As the United States approaches its 250th birthday on the Fourth of July, European commentary has settled into a familiar register that we all have heard before: Donald Trump is administering the death blow to American democracy, the institutions are crumbling, and China stands ready to inherit the earth, and that the American century is ending.
Maybe. But then again, we have heard this story before, and there is a simple test for this genre: Replace the name Donald Trump with George W. Bush and most of these pieces could still have been published, almost word for word, twenty years ago. Replace China with Japan and they could have run in the late 1970s, when we were told how the “Island of the Rising Sun” will overtake the United States. There was an even more amusing subgenre created by people like Jeremy Rifkin who wrote a 2004 book claiming that “Europe’s vision of the future is quietly eclipsing the American Dream.”

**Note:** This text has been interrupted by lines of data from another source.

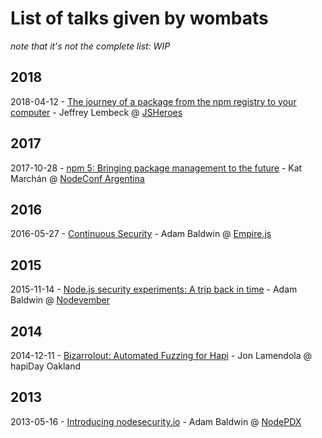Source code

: # List of talks given by wombats

_note that it's not the complete list: WIP_

## 2018
2018-04-12 - [The journey of a package from the npm registry to your computer](https://www.youtube.com/watch?v=XVBC8TXaV6g) - Jeffrey Lembeck @ [JSHeroes](https://jsheroes.io)

## 2017
2017-10-28 - [npm 5: Bringing package management to the future](https://youtu.be/gGMUbPXjP6U) - Kat Marchán @ [NodeConf Argentina](https://nodeconf.com.ar)

## 2016
2016-05-27 - [Continuous Security](https://youtu.be/l98h8if5VKg) - Adam Baldwin @ [Empire.js](https://empirejs.org)

## 2015
2015-11-14 - [Node.js security experiments: A trip back in time](https://www.youtube.com/watch?v=WNZaSMEPuxo) - Adam Baldwin @ [Nodevember](http://nodevember.org/)

## 2014
2014-12-11 - [Bizarrolout: Automated Fuzzing for Hapi](https://www.youtube.com/watch?v=osUrvtXKvXk) - Jon Lamendola @ hapiDay Oakland

## 2013
2013-05-16 - [Introducing nodesecurity.io](https://youtu.be/UC6GJd1lDiw) - Adam Baldwin @ [NodePDX](http://nodepdx.org/)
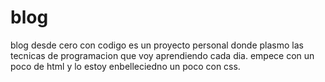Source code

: # blog
blog desde cero con codigo
es un proyecto personal donde plasmo las tecnicas de programacion que voy aprendiendo cada dia.
empece con un poco de html y lo estoy enbelleciedno un poco con css.
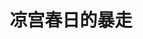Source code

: ---
logo: images/novel/凉宫春日的暴走.jpg
title: 凉宫春日的暴走
subTitle: 《凉宫春日系列》轻小说的第五部，单行本于2004年10月01日出版

category: 正传小说

hasResource: true
downloadList:
  - intro: epub中文
    size: 1.9MB
    link: 
  - intro: epub日文
    size: 312KB
    link: 
  - intro: txt中文
    size: 324KB
    link: 
  - intro: txt日文
    size: 2MB
    link: 
  - intro: pdf中文
    size: 7MB
    link: 
  - intro: pdf英文
    size: 4.2MB
    link: 
  - intro: mobi中文
    size: 2.1MB
    link: 
  - intro: mobi日文
    size: 453KB
    link: 
  - intro: jpg日文
    size: 154.4MB
    link: 
  - intro: 云盘 提取码:kdct
    size: 
    link: https://pan.baidu.com/s/187Nbg2n2XWs5VoMhscM15Q

downloadContent: |
  《凉宫春日的暴走》是由日本小说家谷川流撰写、插画师伊东杂音负责插画的《凉宫春日系列》轻小说的第五部，于2004年10月1日出版。本作讲述了发生于高一夏、秋、冬季的事件。由《漫无止境的八月》、《射手座之日》和《雪山症候群》三则短篇构成。<br><br>
  京都动画在《凉宫春日的忧郁 2009＆2006版》中动画化了该卷的部分内容（以09版为准，第12-19，27集）。<br><br>
  PS：如果你拥有该资源的其他版本，也可向我们提交反馈。
---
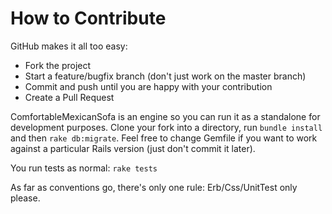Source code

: # How to Contribute

GitHub makes it all too easy:

* Fork the project
* Start a feature/bugfix branch (don't just work on the master branch)
* Commit and push until you are happy with your contribution
* Create a Pull Request

ComfortableMexicanSofa is an engine so you can run it as a standalone for development purposes. Clone your fork into a directory, run `bundle install` and then `rake db:migrate`. Feel free to change Gemfile if you want to work against a particular Rails version (just don't commit it later).

You run tests as normal: `rake tests`

As far as conventions go, there's only one rule: Erb/Css/UnitTest only please.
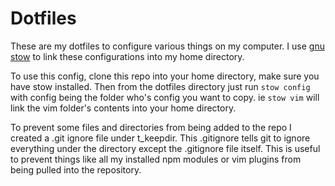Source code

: # Dotfiles

These are my dotfiles to configure various things on my computer. I use [gnu stow](http://brandon.invergo.net/news/2012-05-26-using-gnu-stow-to-manage-your-dotfiles.html) to link these configurations into my home directory. 

To use this config, clone this repo into your home directory, make sure you have stow installed. Then from the dotfiles directory just run `stow config` with config being the folder who's config you want to copy. ie `stow vim` will link the vim folder's contents into your home directory. 

To prevent some files and directories from being added to the repo I created a .git ignore file under t_keepdir. This .gitignore tells git to ignore everything under the directory except the .gitignore file itself. This is useful to prevent things like all my installed npm modules or vim plugins from being pulled into the repository.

Still, Mr. Rifkin has yet to surpass my all-time favourite, a 2009 piece by “analyst” Parag Khanna, that announced the EU as the world’s first “metrosexual superpower” poised to strut past “bumbling United States on the catwalk of global diplomacy”. I could do this all day, but I will end with John Kampfner’s 2020 book with the hilarious title “Why the Germans Do It Better: Notes from a Grown-Up Country.” Nobody embodies the perpetual teenager (albeit with a few wrinkles, given its demographics) better than Germany: A country that out of sheer spite destroyed its own energy supply and created one of history’s worst migration crisis. Very grown up, indeed, as the British would say.